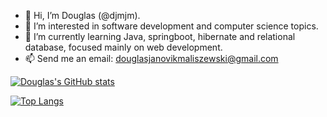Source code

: - 👋 Hi, I’m Douglas (@djmjm).
- 👀 I’m interested in software development and computer science topics.
- 🌱 I’m currently learning Java, springboot, hibernate and relational database, focused mainly on web development.
- 📫 Send me an email: douglasjanovikmaliszewski@gmail.com

[![Douglas's GitHub stats](https://github-readme-stats.vercel.app/api?username=djmjm&hide=stars,issues,contribs&show_icons=true&theme=gruvbox)](https://github.com/anuraghazra/github-readme-stats)

[![Top Langs](https://github-readme-stats.vercel.app/api/top-langs/?username=djmjm&hide=c&theme=gruvbox)](https://github.com/anuraghazra/github-readme-stats)

<!---
![Douglas's GitHub stats](https://github-readme-stats.vercel.app/api?username=djmjm&show_icons=true)


<!---
djmjm/djmjm is a ✨ special ✨ repository because its `README.md` (this file) appears on your GitHub profile.
You can click the Preview link to take a look at your changes.
--->
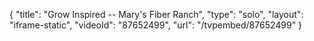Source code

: {
    "title": "Grow Inspired -- Mary's Fiber Ranch",
    "type": "solo",
    "layout": "iframe-static",
    "videoId": "87652499",
    "url": "\/tvpembed\/87652499"
}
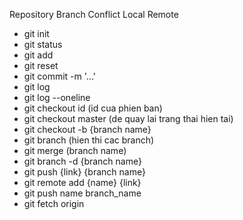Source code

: Repository
Branch
Conflict
Local
Remote

- git init
- git status
- git add
- git reset
- git commit -m '...'
- git log
- git log --oneline
- git checkout id (id cua phien ban)
- git checkout master (de quay lai trang thai hien tai)
- git checkout -b {branch name}
- git branch (hien thi cac branch)
- git merge (branch name)
- git branch -d {branch name}
- git push {link} {branch name}
- git remote add {name} {link}
- git push name branch_name
- git fetch origin
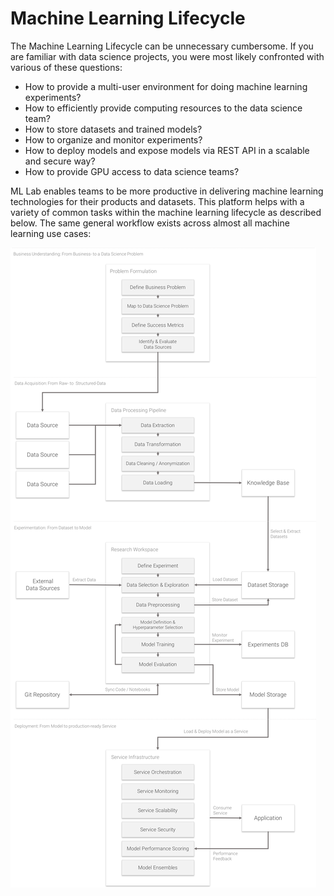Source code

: # Machine Learning Lifecycle

The Machine Learning Lifecycle can be unnecessary cumbersome. If you are familiar with data science projects, you were most likely confronted with various of these questions:

- How to provide a multi-user environment for doing machine learning experiments?
- How to efficiently provide computing resources to the data science team?
- How to store datasets and trained models?
- How to organize and monitor experiments?
- How to deploy models and expose models via REST API in a scalable and secure way?
- How to provide GPU access to data science teams?

ML Lab enables teams to be more productive in delivering machine learning technologies for their products and datasets. This platform helps with a variety of common tasks within the machine learning lifecycle as described below. The same general workflow exists across almost all machine learning use cases:

[![Machine Learning Lifecycle](images/machine-learning-lifecycle.png)](images/machine-learning-lifecycle.pdf)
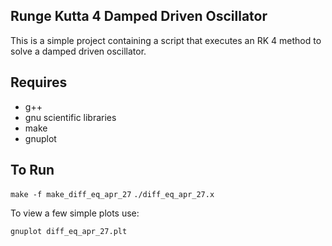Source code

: Runge Kutta 4 Damped Driven Oscillator
--------------------


This is a simple project containing a script that executes an RK 4 method to solve a damped driven oscillator.

## Requires
* g++
* gnu scientific libraries
* make
* gnuplot

## To Run

`make -f make_diff_eq_apr_27`
`./diff_eq_apr_27.x`

To view a few simple plots use:

`gnuplot diff_eq_apr_27.plt`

> _WORK TASK_
Look over the material and return every line where the word "hide" is found.

> _RESULT BELOW_
[![Douglas's GitHub stats](https://github-readme-stats.vercel.app/api?username=djmjm&hide=stars,issues,contribs&show_icons=true&theme=gruvbox)](https://github.com/anuraghazra/github-readme-stats)
[![Top Langs](https://github-readme-stats.vercel.app/api/top-langs/?username=djmjm&hide=c&theme=gruvbox)](https://github.com/anuraghazra/github-readme-stats)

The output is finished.